MADEMOISELLE DE VAUDREY
En rêve !

LA DUCHESSE
Fernand a dans les veines le sang des Montsorel et des Vaudrey. La place qu'il aurait tenue de sa naissance, il a su la conquérir ; partout où il se trouve, on lui cède. S'il a commencé par être soldat, il est aujourd'hui colonel. Mon fils est fier, il est beau, on l'aime ! Je suis sûre, moi, qu'il est aimé. Ne me dites pas non, ma tante, Fernand existe ; autrement, le duc aurait manqué à sa foi de gentilhomme, et il met à un trop haut prix les vertus de sa race pour les démentir.

MADEMOISELLE DE VAUDREY
L'honneur et la vengeance du mari ne lui étaient-ils pas plus chers que la loyauté du gentilhomme ?

LA DUCHESSE
Ah ! vous me glacez.

MADEMOISELLE DE VAUDREY
Louise, vous le savez, l'orgueil de leur race est héréditaire chez les Montsorel, comme l'esprit chez les Mortemart.

LA DUCHESSE
Je ne le sais que trop ! Le doute sur la légitimité de son enfant l'a rendu fou.

MADEMOISELLE DE VAUDREY
Non.
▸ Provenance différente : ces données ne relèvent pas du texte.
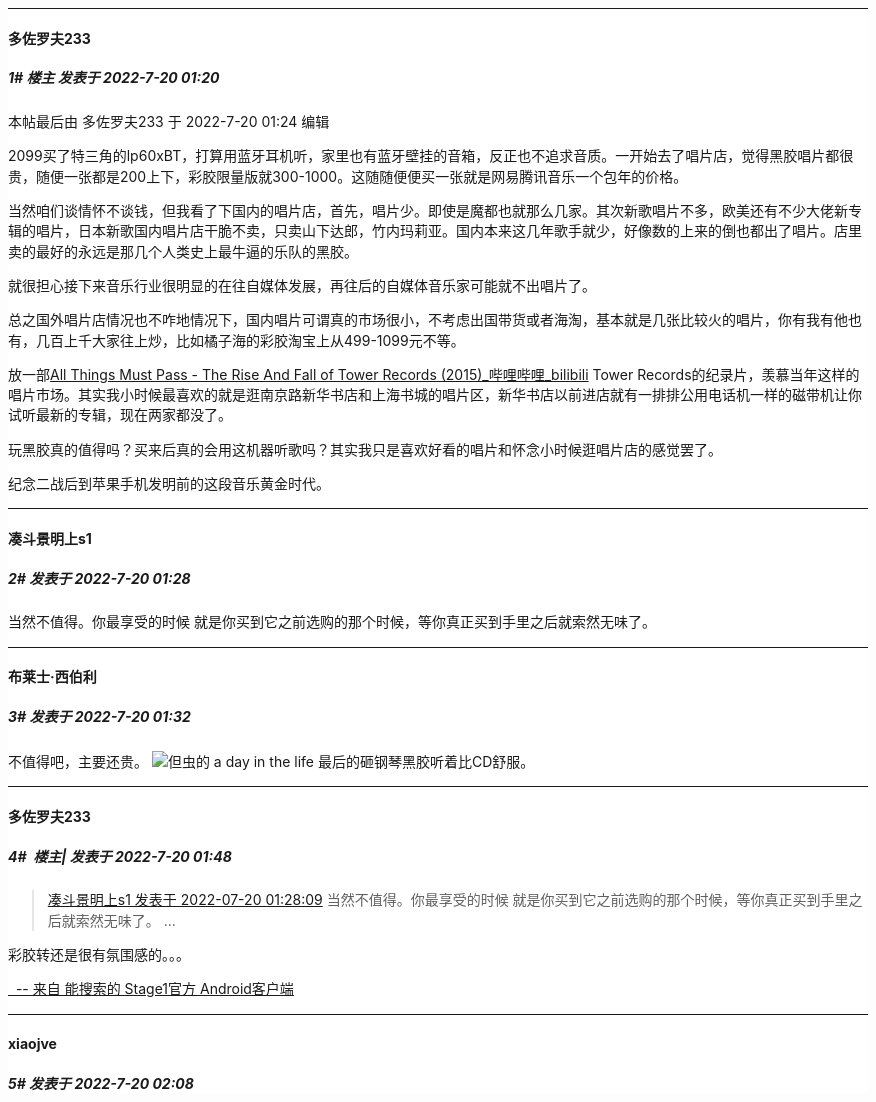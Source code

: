 

*****

####  多佐罗夫233  
##### 1#       楼主       发表于 2022-7-20 01:20

 本帖最后由 多佐罗夫233 于 2022-7-20 01:24 编辑 

2099买了特三角的lp60xBT，打算用蓝牙耳机听，家里也有蓝牙壁挂的音箱，反正也不追求音质。一开始去了唱片店，觉得黑胶唱片都很贵，随便一张都是200上下，彩胶限量版就300-1000。这随随便便买一张就是网易腾讯音乐一个包年的价格。

当然咱们谈情怀不谈钱，但我看了下国内的唱片店，首先，唱片少。即使是魔都也就那么几家。其次新歌唱片不多，欧美还有不少大佬新专辑的唱片，日本新歌国内唱片店干脆不卖，只卖山下达郎，竹内玛莉亚。国内本来这几年歌手就少，好像数的上来的倒也都出了唱片。店里卖的最好的永远是那几个人类史上最牛逼的乐队的黑胶。

就很担心接下来音乐行业很明显的在往自媒体发展，再往后的自媒体音乐家可能就不出唱片了。

总之国外唱片店情况也不咋地情况下，国内唱片可谓真的市场很小，不考虑出国带货或者海淘，基本就是几张比较火的唱片，你有我有他也有，几百上千大家往上炒，比如橘子海的彩胶淘宝上从499-1099元不等。

放一部[All Things Must Pass - The Rise And Fall of Tower Records (2015)_哔哩哔哩_bilibili](https://www.bilibili.com/video/BV1Ju411D7Q7?spm_id_from=333.1007.top_right_bar_window_custom_collection.content.click&amp;vd_source=37f1bc54b2396e8d75aec5d503afd2ee) Tower Records的纪录片，羡慕当年这样的唱片市场。其实我小时候最喜欢的就是逛南京路新华书店和上海书城的唱片区，新华书店以前进店就有一排排公用电话机一样的磁带机让你试听最新的专辑，现在两家都没了。

玩黑胶真的值得吗？买来后真的会用这机器听歌吗？其实我只是喜欢好看的唱片和怀念小时候逛唱片店的感觉罢了。

纪念二战后到苹果手机发明前的这段音乐黄金时代。

*****

####  凑斗景明上s1  
##### 2#       发表于 2022-7-20 01:28

当然不值得。你最享受的时候 就是你买到它之前选购的那个时候，等你真正买到手里之后就索然无味了。

*****

####  布莱士·西伯利  
##### 3#       发表于 2022-7-20 01:32

不值得吧，主要还贵。
<img src="https://static.saraba1st.com/image/smiley/face2017/124.png" referrerpolicy="no-referrer">但虫的 a day in the life 最后的砸钢琴黑胶听着比CD舒服。

*****

####  多佐罗夫233  
##### 4#         楼主| 发表于 2022-7-20 01:48

<blockquote><a href="httphttps://bbs.saraba1st.com/2b/forum.php?mod=redirect&amp;goto=findpost&amp;pid=56716007&amp;ptid=2082119" target="_blank">凑斗景明上s1 发表于 2022-07-20 01:28:09</a>
当然不值得。你最享受的时候 就是你买到它之前选购的那个时候，等你真正买到手里之后就索然无味了。 ...</blockquote>彩胶转还是很有氛围感的。。。

[  -- 来自 能搜索的 Stage1官方 Android客户端](https://www.coolapk.com/apk/140634)

*****

####  xiaojve  
##### 5#       发表于 2022-7-20 02:08
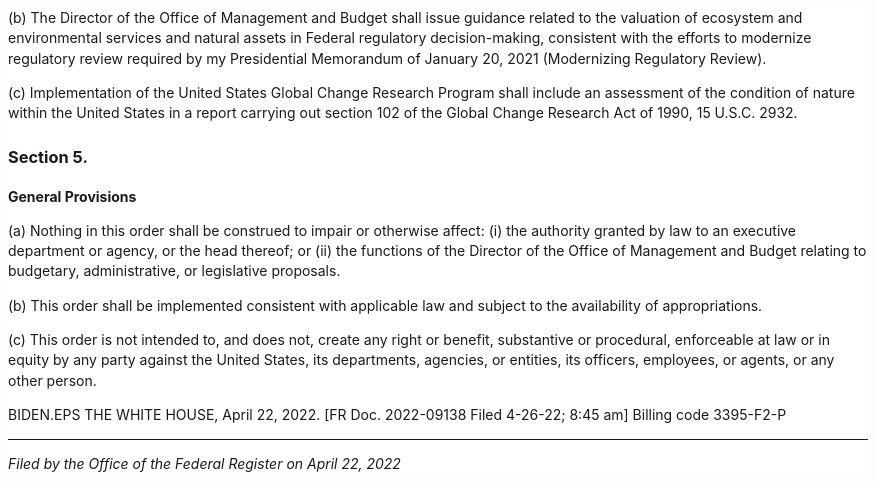 (b) The Director of the Office of Management and Budget shall issue guidance related to the valuation of ecosystem and environmental services and natural assets in Federal regulatory decision-making, consistent with the efforts to modernize regulatory review required by my Presidential Memorandum of January 20, 2021 (Modernizing Regulatory Review).

(c) Implementation of the United States Global Change Research Program shall include an assessment of the condition of nature within the United States in a report carrying out section 102 of the Global Change Research Act of 1990, 15 U.S.C. 2932.
### Section 5.

**General Provisions**

(a) Nothing in this order shall be construed to impair or otherwise affect:
    (i) the authority granted by law to an executive department or agency, or the head thereof; or
    (ii) the functions of the Director of the Office of Management and Budget relating to budgetary, administrative, or legislative proposals.

(b) This order shall be implemented consistent with applicable law and subject to the availability of appropriations.

(c) This order is not intended to, and does not, create any right or benefit, substantive or procedural, enforceable at law or in equity by any party against the United States, its departments, agencies, or entities, its officers, employees, or agents, or any other person.

BIDEN.EPS
THE WHITE HOUSE,
April 22, 2022.
[FR Doc. 2022-09138
Filed 4-26-22; 8:45 am]
Billing code 3395-F2-P

---

*Filed by the Office of the Federal Register on April 22, 2022*
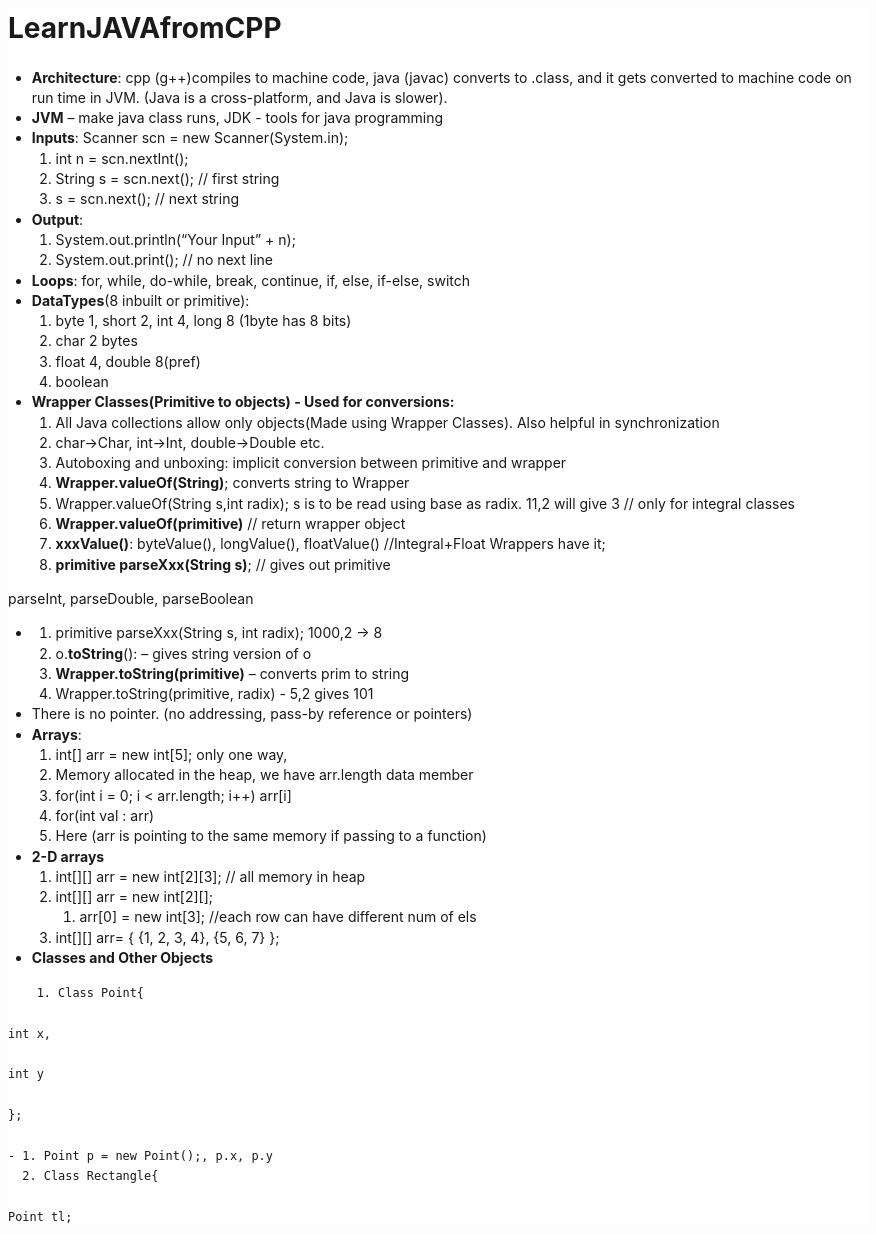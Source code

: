 # LearnJAVAfromCPP

- **Architecture**: cpp (g++)compiles to machine code, java (javac) converts to .class, and it gets converted to machine code on run time in JVM. (Java is a cross-platform, and Java is slower).
- **JVM** – make java class runs, JDK - tools for java programming
- **Inputs**: Scanner scn = new Scanner(System.in);
    1. int n = scn.nextInt();
    2. String s = scn.next(); // first string
    3. s = scn.next(); // next string
- **Output**:
    1. System.out.println(“Your Input” + n);
    2. System.out.print(); // no next line
- **Loops**: for, while, do-while, break, continue, if, else, if-else, switch
- **DataTypes**(8 inbuilt or primitive):
    1. byte 1, short 2, int 4, long 8 (1byte has 8 bits)
    2. char 2 bytes
    3. float 4, double 8(pref)
    4. boolean
- **Wrapper Classes(Primitive to objects) - Used for conversions:**
    1. All Java collections allow only objects(Made using Wrapper Classes). Also helpful in synchronization
    2. char->Char, int->Int, double->Double etc.
    3. Autoboxing and unboxing: implicit conversion between primitive and wrapper
    4. **Wrapper.valueOf(String)**; converts string to Wrapper
    5. Wrapper.valueOf(String s,int radix); s is to be read using base as radix. 11,2 will give 3 // only for integral classes
    6. **Wrapper.valueOf(primitive)** // return wrapper object
    7. **xxxValue()**: byteValue(), longValue(), floatValue() //Integral+Float Wrappers have it;
    8. **primitive parseXxx(String s)**; // gives out primitive

parseInt, parseDouble, parseBoolean

- 1. primitive parseXxx(String s, int radix); 1000,2 → 8
  2. o.**toString**(): – gives string version of o
  3. **Wrapper.toString(primitive)** – converts prim to string
  4. Wrapper.toString(primitive, radix) - 5,2 gives 101
- There is no pointer. (no addressing, pass-by reference or pointers)
- **Arrays**:
    1. int\[\] arr = new int\[5\]; only one way,
    2. Memory allocated in the heap, we have arr.length data member
    3. for(int i = 0; i < arr.length; i++) arr\[i\]
    4. for(int val : arr)
    5. Here (arr is pointing to the same memory if passing to a function)
- **2-D arrays**
    1. int\[\]\[\] arr = new int\[2\]\[3\]; // all memory in heap
    2. int\[\]\[\] arr = new int\[2\]\[\];
        1. arr\[0\] = new int\[3\]; //each row can have different num of els
    3. int\[\]\[\] arr= { {1, 2, 3, 4}, {5, 6, 7} };
- **Classes and Other Objects**
```
    1. Class Point{

int x,

int y

};

- 1. Point p = new Point();, p.x, p.y
  2. Class Rectangle{

Point tl;

```
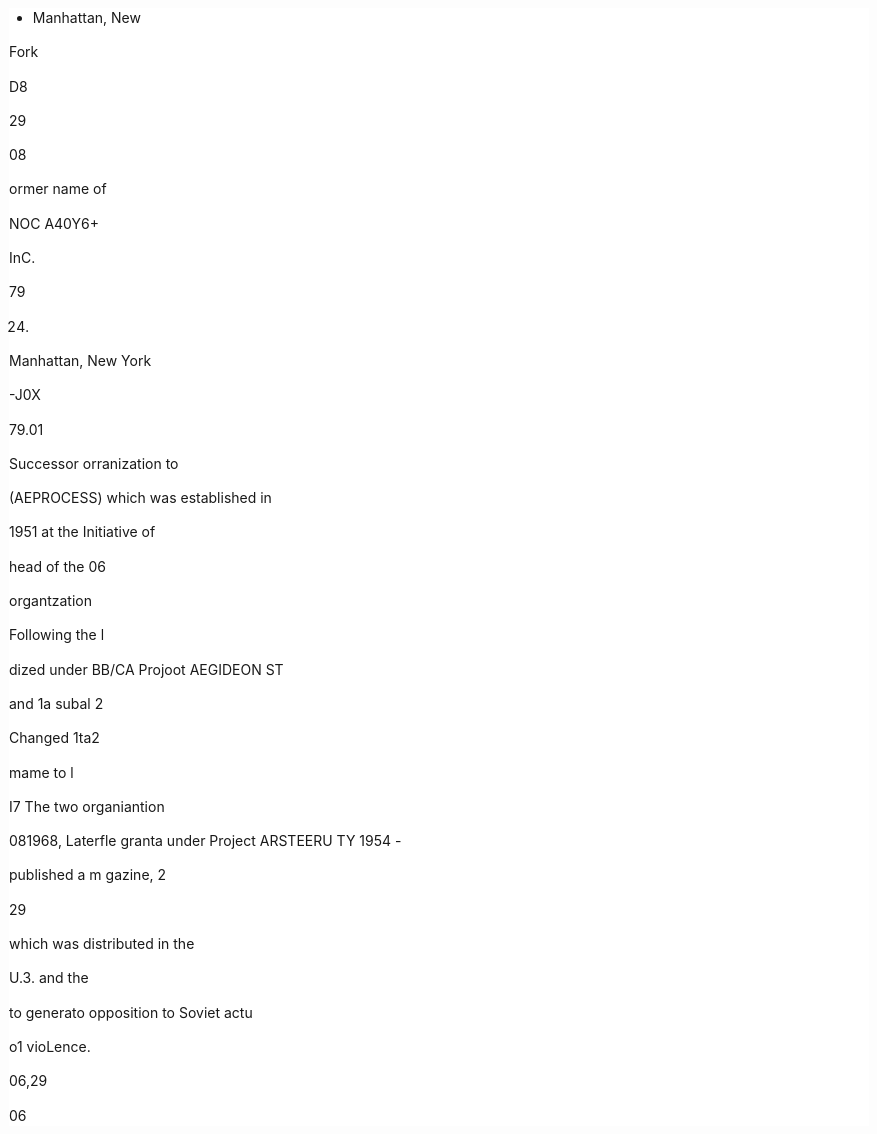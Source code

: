 - Manhattan, New

Fork

D8

29

08

ormer name of

NOC A40Y6+

InC.

79

24.

Manhattan, New York

-J0X

79.01

Successor orranization to

(AEPROCESS) which was established in

1951 at the Initiative of

head of the 06

organtzation

Following the l

dized under BB/CA Projoot AEGIDEON ST

and 1a subal 2

Changed 1ta2

mame to l

I7 The two organiantion

081968, Laterfle granta under Project ARSTEERU TY 1954 -

published a m gazine, 2

29

which was distributed in the

U.3. and the

to generato opposition to Soviet actu

o1 vioLence.

06,29

06
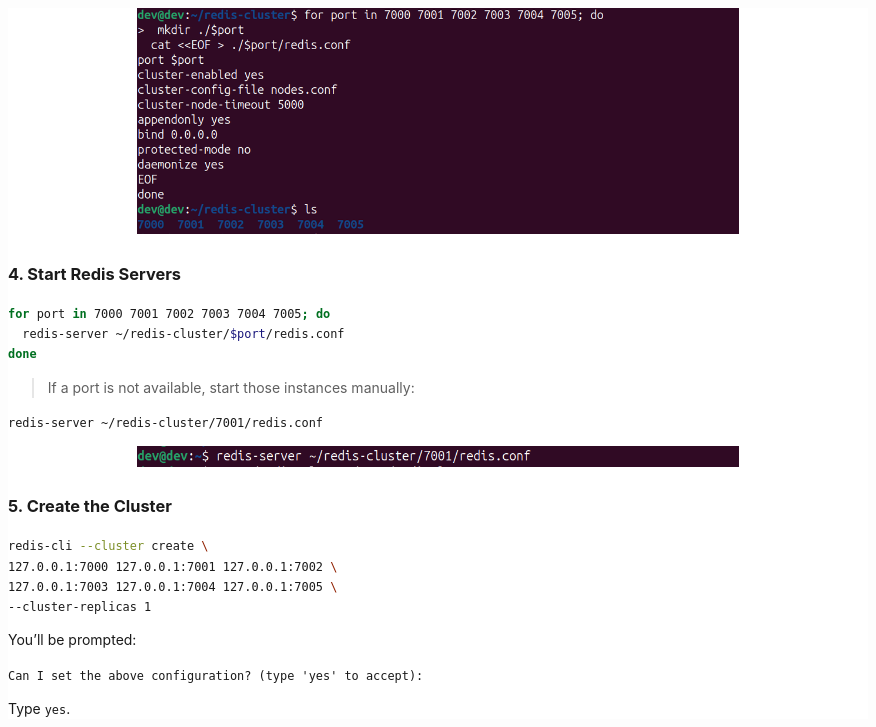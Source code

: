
 ```bash
```

<p align='center' width='100%'>
        <img width='70%' src="./img/redis-cluster/3.png" />
</p>

### 4. Start Redis Servers
```bash
for port in 7000 7001 7002 7003 7004 7005; do
  redis-server ~/redis-cluster/$port/redis.conf
done
```

> If a port is not available, start those instances manually:
```bash
redis-server ~/redis-cluster/7001/redis.conf
```

<p align='center' width='100%'>
        <img width='70%' src="./img/redis-cluster/5.png" />
</p>

### 5. Create the Cluster
```bash
redis-cli --cluster create \
127.0.0.1:7000 127.0.0.1:7001 127.0.0.1:7002 \
127.0.0.1:7003 127.0.0.1:7004 127.0.0.1:7005 \
--cluster-replicas 1
```
You’ll be prompted:
```
Can I set the above configuration? (type 'yes' to accept):
```
Type `yes`.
Le duc a le cœur ardent et la tête froide en ce qui touche les sentiments par lesquels ils vivent, les hommes de cette trempe vont vite dans l'exécution de ce qu'ils ont conçu.

LA DUCHESSE
Mais, ma tante, vous savez pourtant à quel prix il m'a vendu la vie de Fernand ? Ne l'ai-je pas assez chèrement payée pour n'avoir aucune crainte sur ses jours ? Persister à soutenir que je n'étais pas coupable, c'était le vouer à une mort certaine : j'ai livré mon honneur pour sauver mon fils. Toutes les mères en eussent fait autant ! Vous gardiez ici mes biens, j'étais seule en pays étranger en proie à la faiblesse, à la fièvre, sans conseils, j'ai perdu la tête car, depuis, je me suis dit qu'il n'aurait pas exécuté ses menaces. En faisant un pareil sacrifice, je savais que Fernand serait pauvre et abandonné, sans nom, dans un pays inconnu ; mais je savais aussi qu'il vivrait, et qu'un jour je le retrouverais, dussé-je pour cela remuer le monde entier ! J'étais si joyeuse en rentrant, que j'ai oublié de vous donner l'acte de naissance de Fernand, que l'ambassadrice d'Espagne m'a enfin obtenu : portez-le sur vous jusqu'à ce qu'il soit entre les mains de notre directeur.

MADEMOISELLE DE VAUDREY
Le duc doit savoir déjà les démarches que vous avez faites, et malheur à votre fils ! Depuis son retour il s'est mis à travailler, il travaille encore.

LA DUCHESSE
Si je secoue l'opprobre dont il a essayé de me couvrir, si je renonce à pleurer dans le silence, ne croyez pas que rien puisse me faire plier. Je ne suis plus en Espagne ni en Angleterre, livrée à un diplomate rusé comme un tigre, qui, pendant toute l'émigration, a guetté mes regards, mes gestes, mes paroles et mon silence, qui lisait ma pensée jusque dans les derniers replis de mon cœur ; qui m'entourait de son invisible espionnage comme d'un réseau de fer ; qui avait fait de chacun de mes domestiques un geôlier incorruptible, et qui me tenait prisonnière dans la plus horrible de toutes les prisons, une maison ouverte ! Je suis en France, je vous ai retrouvée, j'ai ma charge à la cour, j'y puis parler : je saurai ce qu'est devenu le vicomte de Langeac, je prouverai que, depuis le 10 août, il ne nous a pas été possible de nous voir, je dirai au roi le crime commis par un père sur l'héritier de deux grandes maisons. Je suis femme, je suis duchesse de Montsorel, je suis mère ! nous sommes riches, nous avons un vertueux prêtre pour conseil et le bon droit pour nous, et si j'ai demandé l'acte de naissance de mon fils…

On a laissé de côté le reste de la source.